– Grozi nam utrata najlepszych pracowników, których przejmą nasi konkurenci w Ameryce i w Azji – ostrzegali przedstawiciele czołowych francuskich banków, Credit Agricole i BNP Paribas, podczas niedawnego publicznego wysłuchania w Komitecie Europejskich Nadzorów Bankowych – CEBS. Było ono częścią konsultacji w sprawie projektu przepisów, które mają ukrócić nadmierne bonusy w bankach UE. Wielomilionowe premie będące nagrodami za ryzykowne operacje są od dwóch lat celem ataków zachodnich polityków jako współwinne kryzysowi finansowemu.

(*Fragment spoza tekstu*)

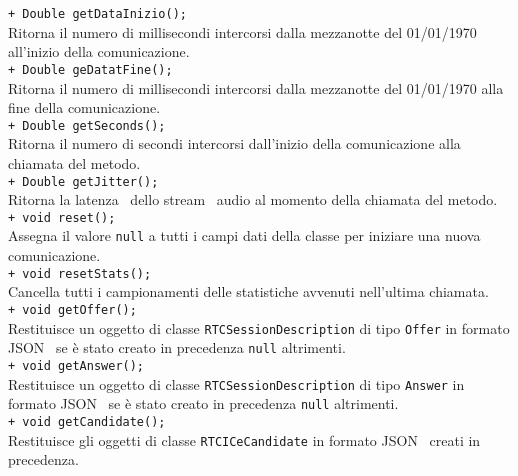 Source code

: {{\begin{sloppypar}
{{\begin{itemize}
{					\texttt{+ Double getDataInizio();}\\
					Ritorna il numero di millisecondi intercorsi dalla mezzanotte del 01/01/1970 all'inizio della comunicazione.\\

					\texttt{+ Double geDatatFine();}\\
					Ritorna il numero di millisecondi intercorsi dalla mezzanotte del 01/01/1970 alla fine della comunicazione.\\
					
					\texttt{+ Double getSeconds();}\\
					Ritorna il numero di secondi intercorsi dall'inizio della comunicazione alla chiamata del metodo.\\
					
					\texttt{+ Double getJitter();}\\
					Ritorna la latenza\g~ dello stream\g~ audio al momento della chiamata del metodo.\\
					
					\texttt{+ void reset();}\\
					Assegna il valore \texttt{null} a tutti i campi dati della classe per iniziare una nuova comunicazione.\\
					
					\texttt{+ void resetStats();}\\
					Cancella tutti i campionamenti delle statistiche avvenuti nell'ultima chiamata.\\
					
					\texttt{+ void getOffer();}\\
					Restituisce un oggetto di classe \texttt{RTCSessionDescription} di tipo \texttt{Offer} in formato JSON\g~ se è stato creato in precedenza \texttt{null} altrimenti.\\
					
					\texttt{+ void getAnswer();}\\
					Restituisce un oggetto di classe \texttt{RTCSessionDescription} di tipo \texttt{Answer} in formato JSON\g~ se è stato creato in precedenza \texttt{null} altrimenti.\\
					
					\texttt{+ void getCandidate();}\\
					Restituisce gli oggetti di classe \texttt{RTCICeCandidate} in formato JSON\g~ creati in precedenza.\\
				}
			\end{itemize}
			}
	}
	

\end{sloppypar}}}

CEBS ma w listopadzie przesłać do Komisji Europejskiej ostateczną wersję projektu regulacji, które wejdą w życie z początkiem przyszłego roku, znacząco ograniczając premie unijnych bankowców. Banki będą teraz musiały ustalić maksymalną wysokość bonusów w relacji do stałej pensji najlepszych pracowników. W dodatku będą mogły im wypłacić co najwyżej 40 proc. premii należnej za dany rok – wypłata pozostałej części bonusu zostanie wstrzymania na trzy – pięć lat i uzależniona od długoterminowych skutków działań pracownika. W dodatku tylko połowę wypłaconej z góry premii (czyli 20 proc. całej kwoty) pracownicy będą mogli dostać w gotówce, resztę w akcjach lub innych papierach wartościowych.
Regulacje przewidują też możliwość odebrania premii, którą przyznano za nadmiernie ryzykowne przedsięwzięcia i zakaz wieloletnich gwarantowanych bonusów. Odrębny okres odroczenia przydziału bonusu będzie obowiązywał przy akcyjnych programach motywacyjnych.
Zachodnioeuropejskie banki, które zdecydowanie sprzeciwiają się regulacjom, argumentują, że ograniczenia zmniejszą ich konkurencyjność. Mają bowiem obowiązywać nie tylko w UE, ale i w spółkach -córkach unijnych banków na innych kontynentach, co utrudni konkurowanie o najlepszych pracowników.
Mariusz Zygierewicz, dyrektor w Związku Banków Polskich, uważa, że nowe regulacje nie pogorszą warunków działania banków w Polsce, gdzie skala ryzykownych operacji i związanych z nimi bonusów była niewielka. Dodaje, że niektóre banki już wcześniej wprowadziły praktykę odroczonej płatności bonusu. Pewnym problemem w przypadku banków nienotowanych na giełdzie może być natomiast przepis o wypłacie połowy premii w papierach wartościowych.